_TASK TO COMPLETE_.
Every line of the entries below that includes "preserving" belongs in the answer, copied as written.

_SOURCE MATERIAL_.
====

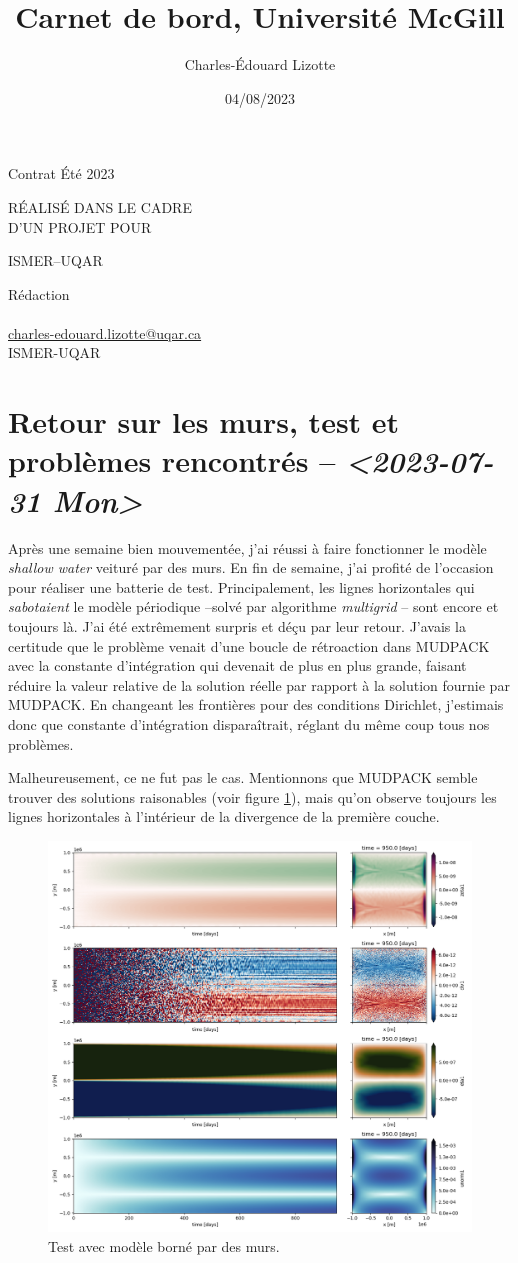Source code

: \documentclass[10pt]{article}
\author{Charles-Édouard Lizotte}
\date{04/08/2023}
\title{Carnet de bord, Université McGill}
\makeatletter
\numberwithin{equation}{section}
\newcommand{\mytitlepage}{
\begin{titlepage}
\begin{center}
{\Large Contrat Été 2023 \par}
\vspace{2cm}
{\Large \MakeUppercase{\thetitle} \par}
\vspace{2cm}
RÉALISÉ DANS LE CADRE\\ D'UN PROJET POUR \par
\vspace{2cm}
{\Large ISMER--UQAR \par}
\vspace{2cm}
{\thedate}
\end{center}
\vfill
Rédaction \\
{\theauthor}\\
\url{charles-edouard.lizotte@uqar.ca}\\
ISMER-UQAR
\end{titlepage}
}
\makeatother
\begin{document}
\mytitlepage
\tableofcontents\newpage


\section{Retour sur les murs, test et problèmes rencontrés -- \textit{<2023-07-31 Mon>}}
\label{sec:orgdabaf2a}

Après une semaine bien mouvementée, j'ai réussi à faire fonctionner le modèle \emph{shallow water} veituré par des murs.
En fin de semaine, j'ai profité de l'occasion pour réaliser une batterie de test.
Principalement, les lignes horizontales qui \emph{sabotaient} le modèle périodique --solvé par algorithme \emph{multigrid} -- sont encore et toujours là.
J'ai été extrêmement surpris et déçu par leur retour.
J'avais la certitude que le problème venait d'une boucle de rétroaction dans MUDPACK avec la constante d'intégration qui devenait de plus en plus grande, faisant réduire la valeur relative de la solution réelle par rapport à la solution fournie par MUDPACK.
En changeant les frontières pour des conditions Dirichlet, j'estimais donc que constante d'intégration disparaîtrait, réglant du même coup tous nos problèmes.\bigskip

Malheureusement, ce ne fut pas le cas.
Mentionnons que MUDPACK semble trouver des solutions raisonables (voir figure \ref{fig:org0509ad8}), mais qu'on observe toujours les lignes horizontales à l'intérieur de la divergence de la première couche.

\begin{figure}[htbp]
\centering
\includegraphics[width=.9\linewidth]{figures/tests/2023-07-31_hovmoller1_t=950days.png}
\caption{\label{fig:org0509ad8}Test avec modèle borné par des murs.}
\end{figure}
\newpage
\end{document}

====

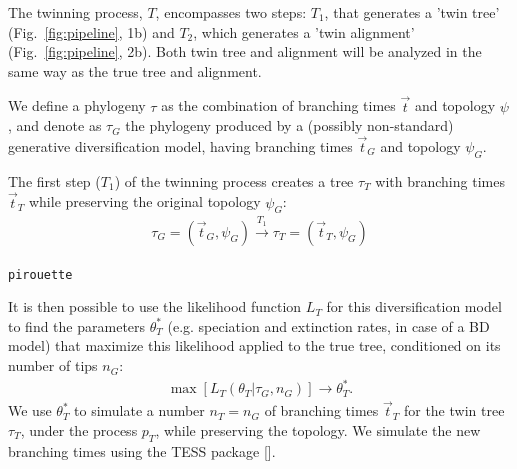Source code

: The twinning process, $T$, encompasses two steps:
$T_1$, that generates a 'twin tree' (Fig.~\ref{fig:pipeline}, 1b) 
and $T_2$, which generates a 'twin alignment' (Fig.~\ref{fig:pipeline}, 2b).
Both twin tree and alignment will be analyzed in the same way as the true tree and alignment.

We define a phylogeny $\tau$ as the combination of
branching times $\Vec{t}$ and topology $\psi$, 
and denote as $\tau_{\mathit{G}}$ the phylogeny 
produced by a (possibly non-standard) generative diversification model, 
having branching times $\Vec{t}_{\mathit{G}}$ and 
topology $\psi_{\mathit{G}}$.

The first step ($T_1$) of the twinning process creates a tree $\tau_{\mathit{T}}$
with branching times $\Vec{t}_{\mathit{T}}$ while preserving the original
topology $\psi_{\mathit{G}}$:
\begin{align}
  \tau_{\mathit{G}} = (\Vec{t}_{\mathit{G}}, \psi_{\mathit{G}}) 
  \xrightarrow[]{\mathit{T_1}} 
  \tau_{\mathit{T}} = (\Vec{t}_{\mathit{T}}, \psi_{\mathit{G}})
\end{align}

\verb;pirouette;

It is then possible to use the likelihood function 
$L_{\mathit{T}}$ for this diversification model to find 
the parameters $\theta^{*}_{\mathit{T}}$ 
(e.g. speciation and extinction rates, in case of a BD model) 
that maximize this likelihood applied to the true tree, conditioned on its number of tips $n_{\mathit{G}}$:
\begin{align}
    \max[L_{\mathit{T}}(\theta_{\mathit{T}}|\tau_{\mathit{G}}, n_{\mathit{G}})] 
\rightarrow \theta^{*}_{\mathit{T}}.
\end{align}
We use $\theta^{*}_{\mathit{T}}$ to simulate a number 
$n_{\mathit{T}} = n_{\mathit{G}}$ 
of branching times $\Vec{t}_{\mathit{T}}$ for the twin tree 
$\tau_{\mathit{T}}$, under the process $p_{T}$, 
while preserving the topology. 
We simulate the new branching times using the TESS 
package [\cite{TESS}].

====

_SOLVED EXERCISE_.
with branching times $\Vec{t}_{\mathit{T}}$ while preserving the original
while preserving the topology. 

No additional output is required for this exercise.